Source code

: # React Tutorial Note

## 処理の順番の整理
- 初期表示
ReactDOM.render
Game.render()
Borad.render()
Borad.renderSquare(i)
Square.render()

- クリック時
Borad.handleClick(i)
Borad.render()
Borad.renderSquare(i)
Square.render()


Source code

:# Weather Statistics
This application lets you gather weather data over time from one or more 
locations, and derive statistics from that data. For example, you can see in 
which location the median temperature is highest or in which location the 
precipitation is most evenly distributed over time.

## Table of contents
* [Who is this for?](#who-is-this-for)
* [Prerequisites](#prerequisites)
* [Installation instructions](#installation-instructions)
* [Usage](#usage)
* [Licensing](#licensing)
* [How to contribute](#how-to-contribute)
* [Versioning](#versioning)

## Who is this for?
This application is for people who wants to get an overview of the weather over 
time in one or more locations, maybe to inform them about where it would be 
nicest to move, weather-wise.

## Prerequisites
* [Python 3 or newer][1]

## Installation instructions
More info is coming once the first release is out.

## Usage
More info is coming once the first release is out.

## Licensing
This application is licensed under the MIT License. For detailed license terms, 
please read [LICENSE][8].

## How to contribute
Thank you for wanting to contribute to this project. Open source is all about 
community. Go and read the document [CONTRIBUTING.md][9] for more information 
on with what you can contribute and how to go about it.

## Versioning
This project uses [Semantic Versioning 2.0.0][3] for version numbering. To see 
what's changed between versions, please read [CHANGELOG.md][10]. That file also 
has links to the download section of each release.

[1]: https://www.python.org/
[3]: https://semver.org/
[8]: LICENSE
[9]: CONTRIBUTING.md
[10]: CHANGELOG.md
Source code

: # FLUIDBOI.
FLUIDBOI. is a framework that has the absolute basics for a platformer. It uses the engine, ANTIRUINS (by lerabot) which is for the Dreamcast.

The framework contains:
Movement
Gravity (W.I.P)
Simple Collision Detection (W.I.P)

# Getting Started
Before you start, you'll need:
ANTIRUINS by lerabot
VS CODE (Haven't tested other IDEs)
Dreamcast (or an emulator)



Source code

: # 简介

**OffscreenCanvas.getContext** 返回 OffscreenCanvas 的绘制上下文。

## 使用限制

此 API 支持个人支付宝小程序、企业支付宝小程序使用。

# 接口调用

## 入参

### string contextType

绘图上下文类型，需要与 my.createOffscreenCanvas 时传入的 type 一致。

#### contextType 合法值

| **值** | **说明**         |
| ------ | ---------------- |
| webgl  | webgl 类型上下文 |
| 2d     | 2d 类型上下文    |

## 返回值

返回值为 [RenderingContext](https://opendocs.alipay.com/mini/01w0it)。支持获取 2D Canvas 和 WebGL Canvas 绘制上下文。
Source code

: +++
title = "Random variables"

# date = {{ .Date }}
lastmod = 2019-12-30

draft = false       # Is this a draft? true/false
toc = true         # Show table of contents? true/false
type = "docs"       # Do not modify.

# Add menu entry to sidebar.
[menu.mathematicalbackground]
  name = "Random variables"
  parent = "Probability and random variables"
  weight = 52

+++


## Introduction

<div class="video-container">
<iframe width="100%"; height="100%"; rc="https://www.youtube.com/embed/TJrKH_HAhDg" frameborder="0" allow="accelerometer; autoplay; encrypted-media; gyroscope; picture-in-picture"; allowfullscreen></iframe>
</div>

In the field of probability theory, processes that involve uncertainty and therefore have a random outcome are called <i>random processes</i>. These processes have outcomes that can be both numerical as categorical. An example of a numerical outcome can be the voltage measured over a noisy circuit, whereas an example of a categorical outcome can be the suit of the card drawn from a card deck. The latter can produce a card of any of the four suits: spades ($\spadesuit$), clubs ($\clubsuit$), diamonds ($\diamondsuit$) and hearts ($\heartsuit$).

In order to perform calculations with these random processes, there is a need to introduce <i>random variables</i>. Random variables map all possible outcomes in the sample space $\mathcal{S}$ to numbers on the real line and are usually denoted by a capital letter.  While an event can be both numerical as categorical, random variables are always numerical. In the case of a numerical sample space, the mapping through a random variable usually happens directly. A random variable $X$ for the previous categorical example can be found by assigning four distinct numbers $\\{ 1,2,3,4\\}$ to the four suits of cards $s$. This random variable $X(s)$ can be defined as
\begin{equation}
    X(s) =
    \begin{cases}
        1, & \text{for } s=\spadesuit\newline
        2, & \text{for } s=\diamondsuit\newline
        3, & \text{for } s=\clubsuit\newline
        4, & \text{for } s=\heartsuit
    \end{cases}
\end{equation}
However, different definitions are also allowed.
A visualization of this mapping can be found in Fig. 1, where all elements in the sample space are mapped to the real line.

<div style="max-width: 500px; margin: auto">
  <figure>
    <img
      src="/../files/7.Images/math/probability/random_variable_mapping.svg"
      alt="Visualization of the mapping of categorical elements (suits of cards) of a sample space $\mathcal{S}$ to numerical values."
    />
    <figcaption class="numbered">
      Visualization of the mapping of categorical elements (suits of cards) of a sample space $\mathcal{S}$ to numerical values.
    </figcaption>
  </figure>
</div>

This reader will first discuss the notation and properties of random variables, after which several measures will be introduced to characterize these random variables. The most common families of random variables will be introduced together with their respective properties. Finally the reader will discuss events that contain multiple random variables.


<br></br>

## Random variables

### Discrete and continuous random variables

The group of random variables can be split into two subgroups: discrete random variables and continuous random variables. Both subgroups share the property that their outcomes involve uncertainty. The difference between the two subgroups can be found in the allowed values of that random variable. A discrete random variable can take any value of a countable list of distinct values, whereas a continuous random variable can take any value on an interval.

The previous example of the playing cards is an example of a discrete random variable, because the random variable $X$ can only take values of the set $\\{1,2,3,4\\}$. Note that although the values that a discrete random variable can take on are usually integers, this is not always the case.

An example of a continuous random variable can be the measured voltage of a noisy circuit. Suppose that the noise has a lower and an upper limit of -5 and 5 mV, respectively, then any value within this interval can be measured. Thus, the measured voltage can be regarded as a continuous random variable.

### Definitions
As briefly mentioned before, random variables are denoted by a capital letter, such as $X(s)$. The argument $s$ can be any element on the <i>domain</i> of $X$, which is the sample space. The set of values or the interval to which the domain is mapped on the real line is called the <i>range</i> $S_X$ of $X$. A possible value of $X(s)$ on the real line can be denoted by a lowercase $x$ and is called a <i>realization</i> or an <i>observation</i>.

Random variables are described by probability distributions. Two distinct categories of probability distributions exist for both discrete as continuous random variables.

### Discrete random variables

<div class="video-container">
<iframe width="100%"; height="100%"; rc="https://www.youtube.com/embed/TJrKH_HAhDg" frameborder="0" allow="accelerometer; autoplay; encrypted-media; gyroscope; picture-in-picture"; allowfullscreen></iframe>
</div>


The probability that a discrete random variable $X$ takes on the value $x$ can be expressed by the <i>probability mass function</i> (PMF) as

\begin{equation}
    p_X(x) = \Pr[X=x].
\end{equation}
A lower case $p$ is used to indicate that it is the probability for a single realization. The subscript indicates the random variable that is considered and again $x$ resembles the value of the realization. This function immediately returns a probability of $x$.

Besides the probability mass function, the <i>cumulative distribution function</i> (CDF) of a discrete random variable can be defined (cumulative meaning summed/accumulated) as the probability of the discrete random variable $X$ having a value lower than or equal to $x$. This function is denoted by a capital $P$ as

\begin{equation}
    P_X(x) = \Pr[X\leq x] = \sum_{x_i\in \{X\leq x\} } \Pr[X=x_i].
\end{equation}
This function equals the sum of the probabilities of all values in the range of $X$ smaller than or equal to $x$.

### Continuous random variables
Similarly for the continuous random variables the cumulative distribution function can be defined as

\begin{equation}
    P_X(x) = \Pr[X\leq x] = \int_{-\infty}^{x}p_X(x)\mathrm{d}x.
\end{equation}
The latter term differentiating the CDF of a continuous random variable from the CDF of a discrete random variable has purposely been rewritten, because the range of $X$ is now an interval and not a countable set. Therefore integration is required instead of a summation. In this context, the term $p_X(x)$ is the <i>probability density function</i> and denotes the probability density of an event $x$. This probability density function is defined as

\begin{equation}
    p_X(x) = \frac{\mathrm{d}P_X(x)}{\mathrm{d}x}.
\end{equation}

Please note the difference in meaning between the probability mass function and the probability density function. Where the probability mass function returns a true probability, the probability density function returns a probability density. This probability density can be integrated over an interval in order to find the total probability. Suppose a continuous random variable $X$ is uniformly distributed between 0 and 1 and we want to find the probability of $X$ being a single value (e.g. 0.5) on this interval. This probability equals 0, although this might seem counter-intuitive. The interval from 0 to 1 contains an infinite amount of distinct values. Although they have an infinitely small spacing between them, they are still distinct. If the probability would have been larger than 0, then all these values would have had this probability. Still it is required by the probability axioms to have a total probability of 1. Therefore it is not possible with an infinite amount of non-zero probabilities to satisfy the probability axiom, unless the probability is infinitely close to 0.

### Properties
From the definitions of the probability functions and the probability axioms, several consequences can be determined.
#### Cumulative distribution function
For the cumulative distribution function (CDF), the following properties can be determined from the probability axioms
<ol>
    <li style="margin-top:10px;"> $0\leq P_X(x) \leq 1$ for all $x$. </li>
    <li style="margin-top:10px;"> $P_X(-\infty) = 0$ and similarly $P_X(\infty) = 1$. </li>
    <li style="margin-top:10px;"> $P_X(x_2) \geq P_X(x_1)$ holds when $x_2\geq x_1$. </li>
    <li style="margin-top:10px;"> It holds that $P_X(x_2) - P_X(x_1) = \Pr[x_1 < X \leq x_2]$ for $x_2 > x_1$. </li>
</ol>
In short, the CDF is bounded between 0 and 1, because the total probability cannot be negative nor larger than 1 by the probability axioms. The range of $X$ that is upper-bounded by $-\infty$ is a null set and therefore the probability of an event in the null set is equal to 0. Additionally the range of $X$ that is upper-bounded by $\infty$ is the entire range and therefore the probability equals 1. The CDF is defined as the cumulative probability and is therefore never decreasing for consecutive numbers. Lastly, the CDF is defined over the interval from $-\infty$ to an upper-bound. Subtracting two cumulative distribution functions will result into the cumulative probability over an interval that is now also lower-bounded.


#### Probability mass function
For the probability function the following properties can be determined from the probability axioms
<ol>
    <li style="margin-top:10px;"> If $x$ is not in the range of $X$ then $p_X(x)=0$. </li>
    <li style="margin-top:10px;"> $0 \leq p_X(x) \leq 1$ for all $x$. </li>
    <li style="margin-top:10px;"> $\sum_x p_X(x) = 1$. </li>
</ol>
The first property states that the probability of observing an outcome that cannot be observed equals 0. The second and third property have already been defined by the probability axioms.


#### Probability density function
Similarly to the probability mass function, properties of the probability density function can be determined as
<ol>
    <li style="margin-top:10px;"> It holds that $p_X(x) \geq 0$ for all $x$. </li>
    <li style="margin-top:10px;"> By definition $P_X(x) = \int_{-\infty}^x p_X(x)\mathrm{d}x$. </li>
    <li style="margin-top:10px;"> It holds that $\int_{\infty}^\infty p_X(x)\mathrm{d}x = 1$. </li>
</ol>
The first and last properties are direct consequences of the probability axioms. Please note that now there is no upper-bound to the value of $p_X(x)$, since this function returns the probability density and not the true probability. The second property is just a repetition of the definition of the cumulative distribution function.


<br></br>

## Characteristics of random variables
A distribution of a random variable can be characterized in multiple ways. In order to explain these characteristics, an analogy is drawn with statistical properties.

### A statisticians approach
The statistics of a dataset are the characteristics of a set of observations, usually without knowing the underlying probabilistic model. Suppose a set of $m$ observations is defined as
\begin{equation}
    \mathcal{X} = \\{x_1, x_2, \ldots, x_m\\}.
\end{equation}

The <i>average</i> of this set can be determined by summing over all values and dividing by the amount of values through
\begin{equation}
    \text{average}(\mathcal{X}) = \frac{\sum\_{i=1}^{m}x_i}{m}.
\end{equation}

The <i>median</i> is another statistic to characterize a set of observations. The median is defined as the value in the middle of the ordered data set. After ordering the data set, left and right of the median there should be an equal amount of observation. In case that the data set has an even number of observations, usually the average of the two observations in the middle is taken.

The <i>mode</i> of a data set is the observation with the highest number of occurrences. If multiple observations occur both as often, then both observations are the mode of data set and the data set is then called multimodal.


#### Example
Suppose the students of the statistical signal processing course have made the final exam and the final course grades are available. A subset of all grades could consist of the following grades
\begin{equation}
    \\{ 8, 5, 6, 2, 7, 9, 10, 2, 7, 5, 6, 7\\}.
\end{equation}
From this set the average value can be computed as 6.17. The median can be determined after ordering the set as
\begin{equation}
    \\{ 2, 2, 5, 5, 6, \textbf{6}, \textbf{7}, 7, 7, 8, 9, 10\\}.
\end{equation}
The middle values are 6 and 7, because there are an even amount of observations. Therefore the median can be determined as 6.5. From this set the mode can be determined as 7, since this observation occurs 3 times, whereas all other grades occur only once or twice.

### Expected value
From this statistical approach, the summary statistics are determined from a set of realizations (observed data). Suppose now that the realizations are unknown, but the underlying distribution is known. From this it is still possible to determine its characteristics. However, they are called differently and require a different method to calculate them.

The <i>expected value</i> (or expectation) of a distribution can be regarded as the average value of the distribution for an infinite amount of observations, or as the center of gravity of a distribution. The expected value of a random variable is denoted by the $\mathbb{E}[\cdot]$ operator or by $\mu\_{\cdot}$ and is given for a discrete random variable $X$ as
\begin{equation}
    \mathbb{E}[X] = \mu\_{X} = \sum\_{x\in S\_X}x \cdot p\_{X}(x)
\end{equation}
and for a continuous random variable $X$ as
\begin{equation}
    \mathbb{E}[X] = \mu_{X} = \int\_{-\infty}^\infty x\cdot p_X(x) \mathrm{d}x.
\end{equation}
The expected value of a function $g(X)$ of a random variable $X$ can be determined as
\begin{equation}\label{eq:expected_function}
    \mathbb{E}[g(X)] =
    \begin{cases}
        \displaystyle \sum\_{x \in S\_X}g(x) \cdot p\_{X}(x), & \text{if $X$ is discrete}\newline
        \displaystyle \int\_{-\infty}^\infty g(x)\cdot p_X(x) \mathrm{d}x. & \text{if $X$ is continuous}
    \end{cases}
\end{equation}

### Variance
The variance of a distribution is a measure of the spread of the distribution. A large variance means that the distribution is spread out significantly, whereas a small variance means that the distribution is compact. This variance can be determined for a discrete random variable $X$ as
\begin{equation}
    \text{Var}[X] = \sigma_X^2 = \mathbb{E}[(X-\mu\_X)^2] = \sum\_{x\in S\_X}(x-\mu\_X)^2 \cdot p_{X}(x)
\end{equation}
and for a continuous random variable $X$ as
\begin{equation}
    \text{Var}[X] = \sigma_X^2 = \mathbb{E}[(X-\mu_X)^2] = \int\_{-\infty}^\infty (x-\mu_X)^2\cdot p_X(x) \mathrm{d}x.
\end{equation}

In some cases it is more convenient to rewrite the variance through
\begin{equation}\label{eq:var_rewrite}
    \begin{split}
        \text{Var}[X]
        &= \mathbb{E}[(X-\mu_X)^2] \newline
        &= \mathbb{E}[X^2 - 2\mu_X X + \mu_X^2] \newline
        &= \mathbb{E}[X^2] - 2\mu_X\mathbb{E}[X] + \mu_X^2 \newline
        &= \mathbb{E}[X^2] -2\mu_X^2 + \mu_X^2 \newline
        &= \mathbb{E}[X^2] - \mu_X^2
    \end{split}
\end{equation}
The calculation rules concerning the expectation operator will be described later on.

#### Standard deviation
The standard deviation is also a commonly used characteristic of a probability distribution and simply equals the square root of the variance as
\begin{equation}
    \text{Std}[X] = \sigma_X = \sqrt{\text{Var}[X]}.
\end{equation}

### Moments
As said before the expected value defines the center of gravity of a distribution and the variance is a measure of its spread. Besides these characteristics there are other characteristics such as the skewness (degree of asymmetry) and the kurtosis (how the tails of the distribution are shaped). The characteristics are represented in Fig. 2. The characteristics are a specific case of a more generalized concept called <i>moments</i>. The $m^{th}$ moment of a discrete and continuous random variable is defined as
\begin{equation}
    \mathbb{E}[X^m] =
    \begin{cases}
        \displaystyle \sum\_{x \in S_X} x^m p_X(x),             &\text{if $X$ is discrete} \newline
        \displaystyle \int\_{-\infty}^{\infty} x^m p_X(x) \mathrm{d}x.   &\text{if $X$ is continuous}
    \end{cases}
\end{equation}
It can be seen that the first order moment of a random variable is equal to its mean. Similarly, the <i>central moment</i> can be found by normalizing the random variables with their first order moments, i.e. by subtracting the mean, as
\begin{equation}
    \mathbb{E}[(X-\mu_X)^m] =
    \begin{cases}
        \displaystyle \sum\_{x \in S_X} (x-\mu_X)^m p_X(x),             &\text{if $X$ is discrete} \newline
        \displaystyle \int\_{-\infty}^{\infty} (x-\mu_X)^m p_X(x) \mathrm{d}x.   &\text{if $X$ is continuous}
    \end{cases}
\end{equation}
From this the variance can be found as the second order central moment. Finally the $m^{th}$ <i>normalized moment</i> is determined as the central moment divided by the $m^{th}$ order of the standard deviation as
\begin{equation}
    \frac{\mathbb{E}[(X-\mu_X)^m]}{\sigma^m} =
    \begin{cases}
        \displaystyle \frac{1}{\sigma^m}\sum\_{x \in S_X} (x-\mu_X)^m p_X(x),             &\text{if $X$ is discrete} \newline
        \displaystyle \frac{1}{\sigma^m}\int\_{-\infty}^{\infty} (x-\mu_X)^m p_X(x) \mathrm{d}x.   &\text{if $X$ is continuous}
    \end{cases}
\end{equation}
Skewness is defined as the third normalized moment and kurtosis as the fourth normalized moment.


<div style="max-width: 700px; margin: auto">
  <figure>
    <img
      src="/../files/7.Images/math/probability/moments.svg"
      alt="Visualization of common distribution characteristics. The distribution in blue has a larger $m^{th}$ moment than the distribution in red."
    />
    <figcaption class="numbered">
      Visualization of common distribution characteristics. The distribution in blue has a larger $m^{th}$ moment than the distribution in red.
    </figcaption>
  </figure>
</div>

* _REQUIRED ACTION_
Look over the records above and say how many lines hold the word "Installation", giving the number alone.

* _RESPONSE_
2